My mother has become weaker still, though it hardly seems possible. She is no longer comfortable sitting up in her chair. Instead, she lies in bed, her shoulders and head supported on a pile of cushions. If I am there at mealtimes the staff are grateful if I feed her. Her appetite is good but it is an effort for her to eat. She is silent now, as if she has said all she wants, all she needs. She can do almost nothing for herself and I am made to think of myself as an awkward, bawling infant, dependent on the unconditional love and nurturing of others.

When she is no longer hungry she leans her head back and her eyes turn unfocused towards the window. Looking at her I am forced to contemplate, yet again, the sudden departure of the woman of whom no pictures remain. I wonder at the terms of the reconciliation between my mother and father that, I am told, brought me into the world. I am compelled to imagine the circumstances of my birth and I fantasise a Gothic scene, something from the storybooks: a new-born infant swaddled in blankets, a clandestine meeting between two women, one of them ten years without a child, the other barely more than a child herself.

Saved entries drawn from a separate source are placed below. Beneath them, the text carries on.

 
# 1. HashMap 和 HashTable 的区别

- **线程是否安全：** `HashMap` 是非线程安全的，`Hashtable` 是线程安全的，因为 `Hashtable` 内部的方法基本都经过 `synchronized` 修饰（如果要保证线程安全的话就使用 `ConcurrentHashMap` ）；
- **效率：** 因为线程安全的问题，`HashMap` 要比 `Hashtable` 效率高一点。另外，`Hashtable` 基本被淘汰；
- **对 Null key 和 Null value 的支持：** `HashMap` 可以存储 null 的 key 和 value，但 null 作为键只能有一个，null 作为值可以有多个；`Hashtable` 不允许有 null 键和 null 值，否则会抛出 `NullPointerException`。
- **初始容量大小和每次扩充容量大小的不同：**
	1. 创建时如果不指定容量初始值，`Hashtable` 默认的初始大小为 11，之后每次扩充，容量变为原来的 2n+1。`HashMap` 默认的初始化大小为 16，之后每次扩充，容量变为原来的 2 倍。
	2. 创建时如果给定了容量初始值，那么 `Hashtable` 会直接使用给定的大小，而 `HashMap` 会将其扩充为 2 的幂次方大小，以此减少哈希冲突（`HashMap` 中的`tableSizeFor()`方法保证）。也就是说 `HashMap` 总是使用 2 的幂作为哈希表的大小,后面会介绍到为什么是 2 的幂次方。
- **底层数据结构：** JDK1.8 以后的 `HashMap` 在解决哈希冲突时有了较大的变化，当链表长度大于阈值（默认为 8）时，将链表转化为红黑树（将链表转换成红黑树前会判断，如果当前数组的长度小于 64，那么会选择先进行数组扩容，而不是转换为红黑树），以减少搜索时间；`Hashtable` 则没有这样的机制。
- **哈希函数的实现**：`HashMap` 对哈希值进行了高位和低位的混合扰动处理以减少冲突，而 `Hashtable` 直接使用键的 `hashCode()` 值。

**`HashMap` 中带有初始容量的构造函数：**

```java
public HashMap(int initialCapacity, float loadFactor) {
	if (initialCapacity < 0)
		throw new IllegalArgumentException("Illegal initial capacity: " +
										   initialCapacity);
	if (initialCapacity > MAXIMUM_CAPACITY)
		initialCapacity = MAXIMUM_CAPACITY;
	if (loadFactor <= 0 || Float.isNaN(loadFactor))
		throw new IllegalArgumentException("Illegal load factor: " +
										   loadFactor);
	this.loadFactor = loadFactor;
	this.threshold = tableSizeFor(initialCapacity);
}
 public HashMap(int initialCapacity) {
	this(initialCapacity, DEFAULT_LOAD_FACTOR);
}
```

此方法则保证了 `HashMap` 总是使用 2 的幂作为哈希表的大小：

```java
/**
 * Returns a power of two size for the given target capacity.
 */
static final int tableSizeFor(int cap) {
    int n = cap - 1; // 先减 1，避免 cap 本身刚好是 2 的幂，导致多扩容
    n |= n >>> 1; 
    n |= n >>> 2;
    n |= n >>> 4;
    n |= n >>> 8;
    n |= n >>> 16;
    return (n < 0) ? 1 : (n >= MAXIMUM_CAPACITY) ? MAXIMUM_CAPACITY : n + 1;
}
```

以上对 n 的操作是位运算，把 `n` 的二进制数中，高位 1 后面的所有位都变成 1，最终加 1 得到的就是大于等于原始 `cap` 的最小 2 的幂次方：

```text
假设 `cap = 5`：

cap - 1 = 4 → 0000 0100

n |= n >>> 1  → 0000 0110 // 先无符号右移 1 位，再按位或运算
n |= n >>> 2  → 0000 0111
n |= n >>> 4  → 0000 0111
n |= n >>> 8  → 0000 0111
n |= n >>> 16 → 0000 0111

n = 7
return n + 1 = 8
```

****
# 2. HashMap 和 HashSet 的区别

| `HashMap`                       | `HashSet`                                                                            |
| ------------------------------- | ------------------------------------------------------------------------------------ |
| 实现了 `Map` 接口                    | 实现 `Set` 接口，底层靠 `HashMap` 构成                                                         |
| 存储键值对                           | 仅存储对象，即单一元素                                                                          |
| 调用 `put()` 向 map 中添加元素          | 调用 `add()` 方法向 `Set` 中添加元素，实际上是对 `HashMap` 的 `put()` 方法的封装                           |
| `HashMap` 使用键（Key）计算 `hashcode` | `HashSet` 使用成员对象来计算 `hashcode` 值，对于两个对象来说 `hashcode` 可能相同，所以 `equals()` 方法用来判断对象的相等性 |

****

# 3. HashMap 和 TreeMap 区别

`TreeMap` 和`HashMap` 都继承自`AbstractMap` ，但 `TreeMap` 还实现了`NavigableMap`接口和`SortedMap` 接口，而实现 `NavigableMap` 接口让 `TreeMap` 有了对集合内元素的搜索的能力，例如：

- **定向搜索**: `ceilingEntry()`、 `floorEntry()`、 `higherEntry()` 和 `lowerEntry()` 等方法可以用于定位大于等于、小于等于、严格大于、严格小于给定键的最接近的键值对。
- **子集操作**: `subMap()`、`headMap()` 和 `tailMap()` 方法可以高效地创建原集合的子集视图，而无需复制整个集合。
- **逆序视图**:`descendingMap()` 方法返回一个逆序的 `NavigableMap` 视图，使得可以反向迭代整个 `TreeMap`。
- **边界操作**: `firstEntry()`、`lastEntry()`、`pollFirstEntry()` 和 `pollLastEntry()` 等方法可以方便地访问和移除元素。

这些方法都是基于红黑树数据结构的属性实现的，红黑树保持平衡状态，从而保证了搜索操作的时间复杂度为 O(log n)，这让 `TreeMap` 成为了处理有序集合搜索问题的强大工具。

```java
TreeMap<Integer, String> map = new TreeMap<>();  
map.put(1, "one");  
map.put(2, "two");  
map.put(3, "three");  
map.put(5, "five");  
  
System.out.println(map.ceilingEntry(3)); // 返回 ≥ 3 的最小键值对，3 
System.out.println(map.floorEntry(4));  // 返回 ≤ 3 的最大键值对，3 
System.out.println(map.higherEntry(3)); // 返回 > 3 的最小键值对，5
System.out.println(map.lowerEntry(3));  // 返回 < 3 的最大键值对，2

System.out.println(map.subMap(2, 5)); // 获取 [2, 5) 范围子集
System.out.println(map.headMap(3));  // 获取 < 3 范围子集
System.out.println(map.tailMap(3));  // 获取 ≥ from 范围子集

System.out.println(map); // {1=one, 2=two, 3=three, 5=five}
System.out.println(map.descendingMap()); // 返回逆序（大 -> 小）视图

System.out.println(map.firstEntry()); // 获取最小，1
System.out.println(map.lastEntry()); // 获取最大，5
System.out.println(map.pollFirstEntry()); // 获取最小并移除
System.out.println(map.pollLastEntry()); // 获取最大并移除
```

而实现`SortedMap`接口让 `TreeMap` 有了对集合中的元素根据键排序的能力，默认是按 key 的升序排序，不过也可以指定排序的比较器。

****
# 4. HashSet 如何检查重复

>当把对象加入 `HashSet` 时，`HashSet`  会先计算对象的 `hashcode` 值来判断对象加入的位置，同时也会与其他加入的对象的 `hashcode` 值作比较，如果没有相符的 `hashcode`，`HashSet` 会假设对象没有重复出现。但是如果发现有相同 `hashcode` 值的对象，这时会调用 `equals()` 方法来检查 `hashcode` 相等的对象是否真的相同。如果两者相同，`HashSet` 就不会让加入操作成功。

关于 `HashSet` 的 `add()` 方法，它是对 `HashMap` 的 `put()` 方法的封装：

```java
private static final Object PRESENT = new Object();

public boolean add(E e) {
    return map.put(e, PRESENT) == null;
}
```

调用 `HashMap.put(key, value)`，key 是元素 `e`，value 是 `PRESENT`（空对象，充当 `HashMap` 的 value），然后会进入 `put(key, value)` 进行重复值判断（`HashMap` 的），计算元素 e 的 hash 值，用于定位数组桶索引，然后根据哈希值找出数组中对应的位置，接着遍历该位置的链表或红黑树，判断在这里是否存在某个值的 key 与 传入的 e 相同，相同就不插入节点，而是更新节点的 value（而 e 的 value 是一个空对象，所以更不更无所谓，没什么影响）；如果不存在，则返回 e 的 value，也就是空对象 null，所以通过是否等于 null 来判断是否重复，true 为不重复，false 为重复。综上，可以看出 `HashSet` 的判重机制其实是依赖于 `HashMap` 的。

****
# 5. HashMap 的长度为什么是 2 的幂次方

I return also to the image of the Ice Palace in 1896. Like my father’s lover no pictures record its demise; even as they watched, unable to turn away, they knew they would soon wish to forget. So I am forced to imagine the rounded walls and turrets, the slow-motion collapse of the domes and the arches, the toppling tower, and I see in all this some strange and distant imprint of myself. Incongruous, bizarre, a manifestation of arrogance and greed. And yet still, for me, it remains eerily beautiful, perfect, sufficient to itself.

My mother has drifted off again still propped up on cushions, the gap between the world and sleep now so thin. I tidy her lunch away and tuck the blankets in around her. Her head has rolled to one side as if she were offering me her cheek. When I lean down to kiss her goodbye her skin is soft, always so unexpectedly soft, like a child’s.